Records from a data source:

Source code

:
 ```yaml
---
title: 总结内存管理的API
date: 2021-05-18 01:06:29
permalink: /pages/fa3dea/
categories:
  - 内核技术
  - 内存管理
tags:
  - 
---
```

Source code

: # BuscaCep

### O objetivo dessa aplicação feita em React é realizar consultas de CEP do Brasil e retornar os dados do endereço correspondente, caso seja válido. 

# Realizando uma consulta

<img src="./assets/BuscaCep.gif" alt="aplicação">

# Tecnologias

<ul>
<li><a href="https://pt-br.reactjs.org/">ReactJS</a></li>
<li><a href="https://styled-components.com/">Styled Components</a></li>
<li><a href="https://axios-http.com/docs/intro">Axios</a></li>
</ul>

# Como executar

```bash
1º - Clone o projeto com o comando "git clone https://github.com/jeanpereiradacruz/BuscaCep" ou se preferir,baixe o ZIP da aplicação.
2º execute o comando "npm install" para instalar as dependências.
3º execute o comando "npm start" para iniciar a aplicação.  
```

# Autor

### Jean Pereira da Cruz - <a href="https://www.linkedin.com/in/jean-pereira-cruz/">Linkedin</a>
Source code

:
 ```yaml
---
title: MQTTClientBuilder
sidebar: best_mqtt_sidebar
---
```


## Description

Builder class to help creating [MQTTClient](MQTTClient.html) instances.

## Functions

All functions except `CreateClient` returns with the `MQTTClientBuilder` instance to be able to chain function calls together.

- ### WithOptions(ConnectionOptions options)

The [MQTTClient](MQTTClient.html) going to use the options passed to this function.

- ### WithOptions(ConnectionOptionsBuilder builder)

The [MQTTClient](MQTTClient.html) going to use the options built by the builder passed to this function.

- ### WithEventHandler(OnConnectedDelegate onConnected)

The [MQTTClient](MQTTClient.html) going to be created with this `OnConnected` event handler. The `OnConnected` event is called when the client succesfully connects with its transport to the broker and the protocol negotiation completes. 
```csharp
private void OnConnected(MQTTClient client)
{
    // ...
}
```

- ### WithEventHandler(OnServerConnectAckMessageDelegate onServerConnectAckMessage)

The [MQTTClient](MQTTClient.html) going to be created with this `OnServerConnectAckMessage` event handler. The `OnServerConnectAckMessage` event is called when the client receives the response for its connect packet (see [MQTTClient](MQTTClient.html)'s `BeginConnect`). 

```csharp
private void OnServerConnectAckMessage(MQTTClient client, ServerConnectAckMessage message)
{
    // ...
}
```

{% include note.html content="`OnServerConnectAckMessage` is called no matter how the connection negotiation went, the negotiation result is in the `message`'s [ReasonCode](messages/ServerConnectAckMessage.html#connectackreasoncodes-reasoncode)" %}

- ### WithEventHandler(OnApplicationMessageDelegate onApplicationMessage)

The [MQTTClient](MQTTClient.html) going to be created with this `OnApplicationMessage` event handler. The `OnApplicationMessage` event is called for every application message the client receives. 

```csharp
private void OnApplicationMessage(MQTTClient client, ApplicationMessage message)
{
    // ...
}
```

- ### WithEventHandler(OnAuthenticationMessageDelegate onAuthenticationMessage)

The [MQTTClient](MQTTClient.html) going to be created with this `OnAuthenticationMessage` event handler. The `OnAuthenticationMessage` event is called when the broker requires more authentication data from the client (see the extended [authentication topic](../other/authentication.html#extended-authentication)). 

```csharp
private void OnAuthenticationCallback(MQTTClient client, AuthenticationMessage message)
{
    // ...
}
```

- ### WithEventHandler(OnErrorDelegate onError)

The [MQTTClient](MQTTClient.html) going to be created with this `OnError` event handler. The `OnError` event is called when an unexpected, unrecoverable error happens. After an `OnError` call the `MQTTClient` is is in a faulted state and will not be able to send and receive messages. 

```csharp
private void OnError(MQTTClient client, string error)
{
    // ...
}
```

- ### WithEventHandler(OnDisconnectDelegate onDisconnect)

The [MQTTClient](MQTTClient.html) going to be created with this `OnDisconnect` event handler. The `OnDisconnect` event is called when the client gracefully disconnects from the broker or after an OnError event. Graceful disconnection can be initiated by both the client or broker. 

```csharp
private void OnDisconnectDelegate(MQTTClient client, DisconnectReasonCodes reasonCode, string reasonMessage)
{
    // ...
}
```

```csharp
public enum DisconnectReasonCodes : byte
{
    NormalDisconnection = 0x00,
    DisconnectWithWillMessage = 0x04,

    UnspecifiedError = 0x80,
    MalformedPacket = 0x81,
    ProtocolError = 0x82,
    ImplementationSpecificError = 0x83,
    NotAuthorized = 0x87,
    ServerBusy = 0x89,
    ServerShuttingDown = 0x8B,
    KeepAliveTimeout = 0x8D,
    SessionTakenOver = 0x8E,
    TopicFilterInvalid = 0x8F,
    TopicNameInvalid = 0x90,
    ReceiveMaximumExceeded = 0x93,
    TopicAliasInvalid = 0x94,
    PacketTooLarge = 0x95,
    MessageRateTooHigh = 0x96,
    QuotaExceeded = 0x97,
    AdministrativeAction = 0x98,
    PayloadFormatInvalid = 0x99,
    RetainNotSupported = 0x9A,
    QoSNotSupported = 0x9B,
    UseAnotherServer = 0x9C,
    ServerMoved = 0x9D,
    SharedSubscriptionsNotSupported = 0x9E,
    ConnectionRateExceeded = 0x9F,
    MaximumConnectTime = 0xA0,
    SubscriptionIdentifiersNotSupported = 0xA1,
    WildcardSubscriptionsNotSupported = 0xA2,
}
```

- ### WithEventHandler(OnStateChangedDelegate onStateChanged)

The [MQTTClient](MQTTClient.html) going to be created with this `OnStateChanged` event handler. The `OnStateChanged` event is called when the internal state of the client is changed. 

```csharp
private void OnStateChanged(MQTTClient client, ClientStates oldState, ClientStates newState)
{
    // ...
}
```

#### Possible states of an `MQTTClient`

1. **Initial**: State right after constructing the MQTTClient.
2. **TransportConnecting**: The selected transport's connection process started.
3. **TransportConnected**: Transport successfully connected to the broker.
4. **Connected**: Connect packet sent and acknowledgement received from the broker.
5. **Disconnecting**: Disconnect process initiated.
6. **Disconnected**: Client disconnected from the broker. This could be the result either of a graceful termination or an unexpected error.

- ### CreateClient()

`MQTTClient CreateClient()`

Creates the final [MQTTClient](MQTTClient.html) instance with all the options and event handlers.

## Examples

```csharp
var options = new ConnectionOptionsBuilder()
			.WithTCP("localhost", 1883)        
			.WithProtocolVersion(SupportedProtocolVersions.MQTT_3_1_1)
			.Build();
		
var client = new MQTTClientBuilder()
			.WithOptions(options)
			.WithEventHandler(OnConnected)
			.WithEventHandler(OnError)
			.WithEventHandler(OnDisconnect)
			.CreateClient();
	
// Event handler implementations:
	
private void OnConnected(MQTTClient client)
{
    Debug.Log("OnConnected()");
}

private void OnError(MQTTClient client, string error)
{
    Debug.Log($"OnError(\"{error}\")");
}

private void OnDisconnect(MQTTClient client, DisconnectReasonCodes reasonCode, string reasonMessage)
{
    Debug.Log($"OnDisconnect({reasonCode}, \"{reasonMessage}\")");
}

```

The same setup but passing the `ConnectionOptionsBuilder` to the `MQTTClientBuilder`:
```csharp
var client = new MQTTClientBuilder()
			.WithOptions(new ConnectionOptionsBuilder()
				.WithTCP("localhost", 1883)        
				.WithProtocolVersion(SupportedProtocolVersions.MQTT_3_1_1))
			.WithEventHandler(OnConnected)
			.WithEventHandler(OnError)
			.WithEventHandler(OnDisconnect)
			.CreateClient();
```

* **WORK ORDER**: In the lines above, find the word "result" and copy each line that contains it.

* **EXPECTED OUTPUT**:
{% include note.html content="`OnServerConnectAckMessage` is called no matter how the connection negotiation went, the negotiation result is in the `message`'s [ReasonCode](messages/ServerConnectAckMessage.html#connectackreasoncodes-reasoncode)" %}
6. **Disconnected**: Client disconnected from the broker. This could be the result either of a graceful termination or an unexpected error.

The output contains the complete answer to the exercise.